**Task goal**
Would you print the records below word for word, without the pictures?

Saved entries

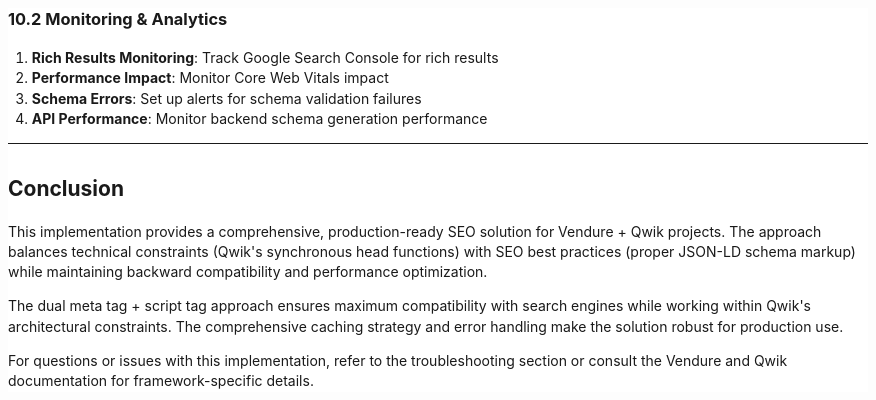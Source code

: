 ### 10.2 Monitoring & Analytics

1. **Rich Results Monitoring**: Track Google Search Console for rich results
2. **Performance Impact**: Monitor Core Web Vitals impact
3. **Schema Errors**: Set up alerts for schema validation failures
4. **API Performance**: Monitor backend schema generation performance

---

## Conclusion

This implementation provides a comprehensive, production-ready SEO solution for Vendure + Qwik projects. The approach balances technical constraints (Qwik's synchronous head functions) with SEO best practices (proper JSON-LD schema markup) while maintaining backward compatibility and performance optimization.

The dual meta tag + script tag approach ensures maximum compatibility with search engines while working within Qwik's architectural constraints. The comprehensive caching strategy and error handling make the solution robust for production use.

For questions or issues with this implementation, refer to the troubleshooting section or consult the Vendure and Qwik documentation for framework-specific details.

**Task output**
Source code

: ### 10.2 Monitoring & Analytics

1. **Rich Results Monitoring**: Track Google Search Console for rich results
2. **Performance Impact**: Monitor Core Web Vitals impact
3. **Schema Errors**: Set up alerts for schema validation failures
4. **API Performance**: Monitor backend schema generation performance

---

## Conclusion

This implementation provides a comprehensive, production-ready SEO solution for Vendure + Qwik projects. The approach balances technical constraints (Qwik's synchronous head functions) with SEO best practices (proper JSON-LD schema markup) while maintaining backward compatibility and performance optimization.

The dual meta tag + script tag approach ensures maximum compatibility with search engines while working within Qwik's architectural constraints. The comprehensive caching strategy and error handling make the solution robust for production use.

For questions or issues with this implementation, refer to the troubleshooting section or consult the Vendure and Qwik documentation for framework-specific details.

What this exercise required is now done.